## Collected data
[Start of section]
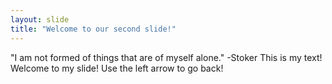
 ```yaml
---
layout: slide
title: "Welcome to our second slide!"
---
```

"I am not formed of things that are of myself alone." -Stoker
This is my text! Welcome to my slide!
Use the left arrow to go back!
[End of section]
[Start of section]
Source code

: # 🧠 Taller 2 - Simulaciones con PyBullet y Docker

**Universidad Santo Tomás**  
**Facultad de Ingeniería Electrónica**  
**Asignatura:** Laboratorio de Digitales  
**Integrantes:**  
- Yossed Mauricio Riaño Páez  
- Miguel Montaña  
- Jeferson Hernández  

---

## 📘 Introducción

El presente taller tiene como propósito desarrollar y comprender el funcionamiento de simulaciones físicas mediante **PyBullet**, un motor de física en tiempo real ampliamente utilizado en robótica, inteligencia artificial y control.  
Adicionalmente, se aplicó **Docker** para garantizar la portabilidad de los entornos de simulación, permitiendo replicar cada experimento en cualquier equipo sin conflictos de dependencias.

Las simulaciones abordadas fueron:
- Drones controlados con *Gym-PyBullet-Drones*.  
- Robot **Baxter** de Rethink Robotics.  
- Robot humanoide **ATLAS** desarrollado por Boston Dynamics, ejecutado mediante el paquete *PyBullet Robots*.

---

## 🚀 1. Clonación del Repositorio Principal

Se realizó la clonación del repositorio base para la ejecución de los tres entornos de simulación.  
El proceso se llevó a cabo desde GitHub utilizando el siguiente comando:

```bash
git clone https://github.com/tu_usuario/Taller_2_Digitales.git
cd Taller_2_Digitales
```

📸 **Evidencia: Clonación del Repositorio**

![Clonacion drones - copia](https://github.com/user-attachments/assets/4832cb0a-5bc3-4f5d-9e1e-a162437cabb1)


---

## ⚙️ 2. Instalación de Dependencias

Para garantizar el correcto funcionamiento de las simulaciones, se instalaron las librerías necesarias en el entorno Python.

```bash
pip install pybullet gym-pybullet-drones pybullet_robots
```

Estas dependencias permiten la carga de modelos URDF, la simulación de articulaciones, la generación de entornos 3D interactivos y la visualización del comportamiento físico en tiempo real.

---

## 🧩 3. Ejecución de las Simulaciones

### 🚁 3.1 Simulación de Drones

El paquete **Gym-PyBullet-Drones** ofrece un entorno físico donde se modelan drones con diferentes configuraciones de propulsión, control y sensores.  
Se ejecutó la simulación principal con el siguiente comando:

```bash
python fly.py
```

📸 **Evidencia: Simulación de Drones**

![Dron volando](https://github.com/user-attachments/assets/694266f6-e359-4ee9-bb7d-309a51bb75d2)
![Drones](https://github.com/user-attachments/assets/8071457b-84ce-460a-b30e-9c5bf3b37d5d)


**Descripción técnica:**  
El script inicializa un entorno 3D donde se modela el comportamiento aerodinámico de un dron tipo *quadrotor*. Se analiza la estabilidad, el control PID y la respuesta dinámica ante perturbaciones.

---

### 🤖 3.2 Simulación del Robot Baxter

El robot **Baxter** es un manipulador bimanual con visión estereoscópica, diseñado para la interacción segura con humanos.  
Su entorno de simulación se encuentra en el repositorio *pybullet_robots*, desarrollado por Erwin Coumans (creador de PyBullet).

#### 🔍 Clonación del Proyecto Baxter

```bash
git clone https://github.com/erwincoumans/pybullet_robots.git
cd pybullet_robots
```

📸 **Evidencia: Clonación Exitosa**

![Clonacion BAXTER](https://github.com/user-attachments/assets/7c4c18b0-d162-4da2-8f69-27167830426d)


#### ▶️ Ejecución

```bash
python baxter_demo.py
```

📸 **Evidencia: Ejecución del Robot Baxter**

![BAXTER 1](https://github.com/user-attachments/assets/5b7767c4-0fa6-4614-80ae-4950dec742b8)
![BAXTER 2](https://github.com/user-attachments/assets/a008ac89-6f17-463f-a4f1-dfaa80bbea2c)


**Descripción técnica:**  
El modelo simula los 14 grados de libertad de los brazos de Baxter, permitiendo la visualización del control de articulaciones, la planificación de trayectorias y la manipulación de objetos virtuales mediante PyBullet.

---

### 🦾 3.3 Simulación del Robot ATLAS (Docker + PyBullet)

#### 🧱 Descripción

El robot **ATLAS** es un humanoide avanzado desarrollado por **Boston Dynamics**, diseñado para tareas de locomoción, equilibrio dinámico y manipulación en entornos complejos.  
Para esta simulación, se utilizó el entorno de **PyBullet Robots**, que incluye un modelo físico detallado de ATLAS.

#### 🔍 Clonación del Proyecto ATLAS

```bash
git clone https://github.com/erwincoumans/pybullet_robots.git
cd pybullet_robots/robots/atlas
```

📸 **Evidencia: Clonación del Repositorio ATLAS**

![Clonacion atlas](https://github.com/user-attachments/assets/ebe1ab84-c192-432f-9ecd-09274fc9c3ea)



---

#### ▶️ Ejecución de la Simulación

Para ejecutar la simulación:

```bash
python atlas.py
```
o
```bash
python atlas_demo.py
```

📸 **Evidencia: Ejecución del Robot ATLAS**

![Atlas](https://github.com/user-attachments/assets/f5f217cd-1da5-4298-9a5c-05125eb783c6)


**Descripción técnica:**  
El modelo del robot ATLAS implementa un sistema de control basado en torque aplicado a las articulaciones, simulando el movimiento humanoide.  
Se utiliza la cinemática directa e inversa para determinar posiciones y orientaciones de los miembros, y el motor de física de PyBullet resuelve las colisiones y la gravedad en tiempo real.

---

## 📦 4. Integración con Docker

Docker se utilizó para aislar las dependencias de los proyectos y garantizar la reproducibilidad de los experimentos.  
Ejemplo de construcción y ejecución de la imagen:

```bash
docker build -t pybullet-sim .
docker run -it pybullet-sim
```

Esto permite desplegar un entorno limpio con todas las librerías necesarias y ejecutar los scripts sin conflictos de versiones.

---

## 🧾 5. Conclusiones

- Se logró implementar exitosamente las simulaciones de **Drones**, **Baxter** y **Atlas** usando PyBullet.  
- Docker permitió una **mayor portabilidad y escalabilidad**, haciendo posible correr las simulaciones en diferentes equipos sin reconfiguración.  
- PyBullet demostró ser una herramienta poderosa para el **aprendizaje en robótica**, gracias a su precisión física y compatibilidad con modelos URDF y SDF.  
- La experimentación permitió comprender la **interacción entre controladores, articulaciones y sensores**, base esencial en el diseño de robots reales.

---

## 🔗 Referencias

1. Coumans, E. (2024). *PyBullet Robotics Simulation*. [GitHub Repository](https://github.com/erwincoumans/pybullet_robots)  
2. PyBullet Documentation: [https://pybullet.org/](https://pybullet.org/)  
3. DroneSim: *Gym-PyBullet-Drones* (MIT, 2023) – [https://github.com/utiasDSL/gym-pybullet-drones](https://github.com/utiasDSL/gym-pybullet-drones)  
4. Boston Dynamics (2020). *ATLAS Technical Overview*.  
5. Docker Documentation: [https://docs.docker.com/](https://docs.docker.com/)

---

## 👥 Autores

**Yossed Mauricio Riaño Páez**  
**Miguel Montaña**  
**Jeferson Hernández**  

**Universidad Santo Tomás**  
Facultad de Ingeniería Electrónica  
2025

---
[End of section]
## Task brief
Using the records above, report each line with the string "permitiendo".

## Solution
Adicionalmente, se aplicó **Docker** para garantizar la portabilidad de los entornos de simulación, permitiendo replicar cada experimento en cualquier equipo sin conflictos de dependencias.
El modelo simula los 14 grados de libertad de los brazos de Baxter, permitiendo la visualización del control de articulaciones, la planificación de trayectorias y la manipulación de objetos virtuales mediante PyBullet.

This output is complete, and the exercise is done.